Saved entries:
^^^^

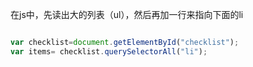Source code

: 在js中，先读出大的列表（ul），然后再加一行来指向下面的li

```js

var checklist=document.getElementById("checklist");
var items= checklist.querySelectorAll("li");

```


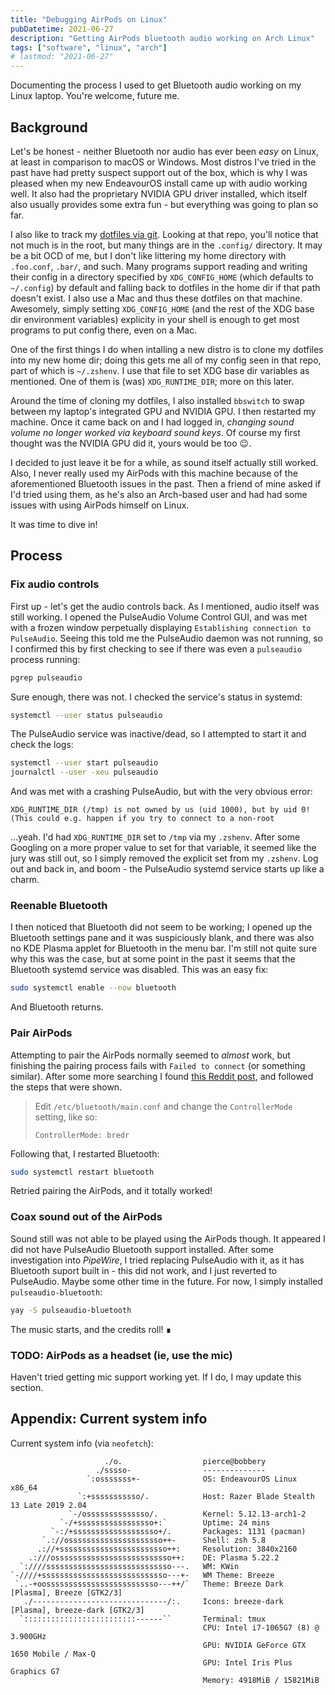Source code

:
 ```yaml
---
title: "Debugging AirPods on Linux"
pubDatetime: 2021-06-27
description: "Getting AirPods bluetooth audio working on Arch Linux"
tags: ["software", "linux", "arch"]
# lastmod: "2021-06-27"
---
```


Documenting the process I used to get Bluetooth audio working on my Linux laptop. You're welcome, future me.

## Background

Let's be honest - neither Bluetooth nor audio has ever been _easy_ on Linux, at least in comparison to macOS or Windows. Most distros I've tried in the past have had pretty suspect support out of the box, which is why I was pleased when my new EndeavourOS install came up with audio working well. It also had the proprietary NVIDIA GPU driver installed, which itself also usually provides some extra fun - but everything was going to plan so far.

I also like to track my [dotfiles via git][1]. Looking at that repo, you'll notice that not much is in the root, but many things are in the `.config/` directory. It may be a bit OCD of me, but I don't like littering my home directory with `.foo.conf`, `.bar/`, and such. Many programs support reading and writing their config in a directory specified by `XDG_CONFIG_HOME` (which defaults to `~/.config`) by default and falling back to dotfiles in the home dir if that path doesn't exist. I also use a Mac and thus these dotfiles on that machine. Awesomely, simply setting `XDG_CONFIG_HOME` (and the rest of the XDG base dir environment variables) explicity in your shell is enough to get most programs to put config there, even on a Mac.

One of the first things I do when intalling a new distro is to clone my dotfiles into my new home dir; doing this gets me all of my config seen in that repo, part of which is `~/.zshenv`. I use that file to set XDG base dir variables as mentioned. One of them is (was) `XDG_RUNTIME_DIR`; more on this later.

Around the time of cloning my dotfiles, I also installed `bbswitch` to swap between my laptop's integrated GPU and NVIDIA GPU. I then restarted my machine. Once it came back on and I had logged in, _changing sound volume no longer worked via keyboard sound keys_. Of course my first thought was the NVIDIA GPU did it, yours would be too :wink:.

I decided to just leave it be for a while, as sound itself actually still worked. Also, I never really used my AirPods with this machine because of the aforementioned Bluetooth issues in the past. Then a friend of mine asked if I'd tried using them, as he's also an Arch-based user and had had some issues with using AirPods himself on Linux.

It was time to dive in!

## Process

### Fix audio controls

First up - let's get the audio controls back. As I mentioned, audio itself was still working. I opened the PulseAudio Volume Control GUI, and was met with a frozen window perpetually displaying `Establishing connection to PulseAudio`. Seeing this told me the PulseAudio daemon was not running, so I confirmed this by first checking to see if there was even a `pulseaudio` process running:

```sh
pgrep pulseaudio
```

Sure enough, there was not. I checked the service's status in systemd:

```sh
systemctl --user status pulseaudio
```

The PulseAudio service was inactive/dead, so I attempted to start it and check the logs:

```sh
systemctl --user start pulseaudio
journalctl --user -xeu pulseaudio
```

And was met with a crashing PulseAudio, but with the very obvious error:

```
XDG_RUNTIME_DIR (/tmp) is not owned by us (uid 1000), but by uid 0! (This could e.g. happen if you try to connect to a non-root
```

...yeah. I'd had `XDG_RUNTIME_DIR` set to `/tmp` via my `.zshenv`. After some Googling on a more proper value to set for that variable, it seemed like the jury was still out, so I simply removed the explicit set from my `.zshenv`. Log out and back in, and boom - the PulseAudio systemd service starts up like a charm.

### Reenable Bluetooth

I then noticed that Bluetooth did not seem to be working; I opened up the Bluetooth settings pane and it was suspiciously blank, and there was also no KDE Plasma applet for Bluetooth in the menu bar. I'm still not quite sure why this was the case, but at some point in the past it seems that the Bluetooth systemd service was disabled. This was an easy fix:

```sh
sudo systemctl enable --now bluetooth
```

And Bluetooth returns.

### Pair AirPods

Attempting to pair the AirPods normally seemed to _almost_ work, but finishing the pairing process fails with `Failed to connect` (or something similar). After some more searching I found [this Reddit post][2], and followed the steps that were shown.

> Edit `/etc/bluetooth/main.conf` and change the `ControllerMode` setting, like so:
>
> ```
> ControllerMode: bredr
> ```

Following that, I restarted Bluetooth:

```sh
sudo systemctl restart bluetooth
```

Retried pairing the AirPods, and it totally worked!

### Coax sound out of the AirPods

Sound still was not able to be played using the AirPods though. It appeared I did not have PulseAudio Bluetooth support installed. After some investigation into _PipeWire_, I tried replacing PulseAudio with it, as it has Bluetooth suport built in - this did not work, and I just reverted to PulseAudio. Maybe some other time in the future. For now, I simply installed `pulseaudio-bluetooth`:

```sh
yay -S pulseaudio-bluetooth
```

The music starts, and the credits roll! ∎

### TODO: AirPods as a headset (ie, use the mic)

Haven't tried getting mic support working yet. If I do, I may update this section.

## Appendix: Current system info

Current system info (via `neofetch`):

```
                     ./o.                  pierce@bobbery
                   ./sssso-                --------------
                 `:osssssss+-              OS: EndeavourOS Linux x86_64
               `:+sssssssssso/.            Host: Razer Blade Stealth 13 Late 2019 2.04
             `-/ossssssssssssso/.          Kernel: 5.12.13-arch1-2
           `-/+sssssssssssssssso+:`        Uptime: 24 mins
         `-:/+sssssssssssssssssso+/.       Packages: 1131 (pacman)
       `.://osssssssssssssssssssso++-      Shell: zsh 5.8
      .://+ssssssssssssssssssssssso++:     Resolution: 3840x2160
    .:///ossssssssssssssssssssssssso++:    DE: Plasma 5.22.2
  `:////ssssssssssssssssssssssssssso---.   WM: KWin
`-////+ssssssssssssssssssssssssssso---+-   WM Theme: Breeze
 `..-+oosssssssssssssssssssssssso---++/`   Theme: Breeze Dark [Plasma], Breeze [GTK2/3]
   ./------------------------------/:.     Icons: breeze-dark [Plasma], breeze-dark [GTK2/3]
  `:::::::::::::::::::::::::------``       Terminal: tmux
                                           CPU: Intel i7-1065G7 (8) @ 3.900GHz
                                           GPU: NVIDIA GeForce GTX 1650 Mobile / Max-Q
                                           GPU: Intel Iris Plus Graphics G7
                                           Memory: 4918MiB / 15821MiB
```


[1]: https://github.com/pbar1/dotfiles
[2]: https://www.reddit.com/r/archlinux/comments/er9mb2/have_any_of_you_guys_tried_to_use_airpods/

^^^^

• _WHAT THIS TASK INVOLVES_: Keep every word of the data as it is when you write it out, but drop the pictures.

• _EXERCISE ANSWER_:
Source code

: 在js中，先读出大的列表（ul），然后再加一行来指向下面的li

```js

var checklist=document.getElementById("checklist");
var items= checklist.querySelectorAll("li");

```


Source code

:
 ```yaml
---
title: "Debugging AirPods on Linux"
pubDatetime: 2021-06-27
description: "Getting AirPods bluetooth audio working on Arch Linux"
tags: ["software", "linux", "arch"]
# lastmod: "2021-06-27"
---
```


Documenting the process I used to get Bluetooth audio working on my Linux laptop. You're welcome, future me.

## Background

Let's be honest - neither Bluetooth nor audio has ever been _easy_ on Linux, at least in comparison to macOS or Windows. Most distros I've tried in the past have had pretty suspect support out of the box, which is why I was pleased when my new EndeavourOS install came up with audio working well. It also had the proprietary NVIDIA GPU driver installed, which itself also usually provides some extra fun - but everything was going to plan so far.

I also like to track my [dotfiles via git][1]. Looking at that repo, you'll notice that not much is in the root, but many things are in the `.config/` directory. It may be a bit OCD of me, but I don't like littering my home directory with `.foo.conf`, `.bar/`, and such. Many programs support reading and writing their config in a directory specified by `XDG_CONFIG_HOME` (which defaults to `~/.config`) by default and falling back to dotfiles in the home dir if that path doesn't exist. I also use a Mac and thus these dotfiles on that machine. Awesomely, simply setting `XDG_CONFIG_HOME` (and the rest of the XDG base dir environment variables) explicity in your shell is enough to get most programs to put config there, even on a Mac.

One of the first things I do when intalling a new distro is to clone my dotfiles into my new home dir; doing this gets me all of my config seen in that repo, part of which is `~/.zshenv`. I use that file to set XDG base dir variables as mentioned. One of them is (was) `XDG_RUNTIME_DIR`; more on this later.

Around the time of cloning my dotfiles, I also installed `bbswitch` to swap between my laptop's integrated GPU and NVIDIA GPU. I then restarted my machine. Once it came back on and I had logged in, _changing sound volume no longer worked via keyboard sound keys_. Of course my first thought was the NVIDIA GPU did it, yours would be too :wink:.

I decided to just leave it be for a while, as sound itself actually still worked. Also, I never really used my AirPods with this machine because of the aforementioned Bluetooth issues in the past. Then a friend of mine asked if I'd tried using them, as he's also an Arch-based user and had had some issues with using AirPods himself on Linux.

It was time to dive in!

## Process

### Fix audio controls

First up - let's get the audio controls back. As I mentioned, audio itself was still working. I opened the PulseAudio Volume Control GUI, and was met with a frozen window perpetually displaying `Establishing connection to PulseAudio`. Seeing this told me the PulseAudio daemon was not running, so I confirmed this by first checking to see if there was even a `pulseaudio` process running:

```sh
pgrep pulseaudio
```

Sure enough, there was not. I checked the service's status in systemd:

```sh
systemctl --user status pulseaudio
```

The PulseAudio service was inactive/dead, so I attempted to start it and check the logs:

```sh
systemctl --user start pulseaudio
journalctl --user -xeu pulseaudio
```

And was met with a crashing PulseAudio, but with the very obvious error:

```
XDG_RUNTIME_DIR (/tmp) is not owned by us (uid 1000), but by uid 0! (This could e.g. happen if you try to connect to a non-root
```

...yeah. I'd had `XDG_RUNTIME_DIR` set to `/tmp` via my `.zshenv`. After some Googling on a more proper value to set for that variable, it seemed like the jury was still out, so I simply removed the explicit set from my `.zshenv`. Log out and back in, and boom - the PulseAudio systemd service starts up like a charm.

### Reenable Bluetooth

I then noticed that Bluetooth did not seem to be working; I opened up the Bluetooth settings pane and it was suspiciously blank, and there was also no KDE Plasma applet for Bluetooth in the menu bar. I'm still not quite sure why this was the case, but at some point in the past it seems that the Bluetooth systemd service was disabled. This was an easy fix:

```sh
sudo systemctl enable --now bluetooth
```

And Bluetooth returns.

### Pair AirPods

Attempting to pair the AirPods normally seemed to _almost_ work, but finishing the pairing process fails with `Failed to connect` (or something similar). After some more searching I found [this Reddit post][2], and followed the steps that were shown.

> Edit `/etc/bluetooth/main.conf` and change the `ControllerMode` setting, like so:
>
> ```
> ControllerMode: bredr
> ```

Following that, I restarted Bluetooth:

```sh
sudo systemctl restart bluetooth
```

Retried pairing the AirPods, and it totally worked!

### Coax sound out of the AirPods

Sound still was not able to be played using the AirPods though. It appeared I did not have PulseAudio Bluetooth support installed. After some investigation into _PipeWire_, I tried replacing PulseAudio with it, as it has Bluetooth suport built in - this did not work, and I just reverted to PulseAudio. Maybe some other time in the future. For now, I simply installed `pulseaudio-bluetooth`:

```sh
yay -S pulseaudio-bluetooth
```

The music starts, and the credits roll! ∎

### TODO: AirPods as a headset (ie, use the mic)

Haven't tried getting mic support working yet. If I do, I may update this section.

## Appendix: Current system info

Current system info (via `neofetch`):

```
                     ./o.                  pierce@bobbery
                   ./sssso-                --------------
                 `:osssssss+-              OS: EndeavourOS Linux x86_64
               `:+sssssssssso/.            Host: Razer Blade Stealth 13 Late 2019 2.04
             `-/ossssssssssssso/.          Kernel: 5.12.13-arch1-2
           `-/+sssssssssssssssso+:`        Uptime: 24 mins
         `-:/+sssssssssssssssssso+/.       Packages: 1131 (pacman)
       `.://osssssssssssssssssssso++-      Shell: zsh 5.8
      .://+ssssssssssssssssssssssso++:     Resolution: 3840x2160
    .:///ossssssssssssssssssssssssso++:    DE: Plasma 5.22.2
  `:////ssssssssssssssssssssssssssso---.   WM: KWin
`-////+ssssssssssssssssssssssssssso---+-   WM Theme: Breeze
 `..-+oosssssssssssssssssssssssso---++/`   Theme: Breeze Dark [Plasma], Breeze [GTK2/3]
   ./------------------------------/:.     Icons: breeze-dark [Plasma], breeze-dark [GTK2/3]
  `:::::::::::::::::::::::::------``       Terminal: tmux
                                           CPU: Intel i7-1065G7 (8) @ 3.900GHz
                                           GPU: NVIDIA GeForce GTX 1650 Mobile / Max-Q
                                           GPU: Intel Iris Plus Graphics G7
                                           Memory: 4918MiB / 15821MiB
```


[1]: https://github.com/pbar1/dotfiles
[2]: https://www.reddit.com/r/archlinux/comments/er9mb2/have_any_of_you_guys_tried_to_use_airpods/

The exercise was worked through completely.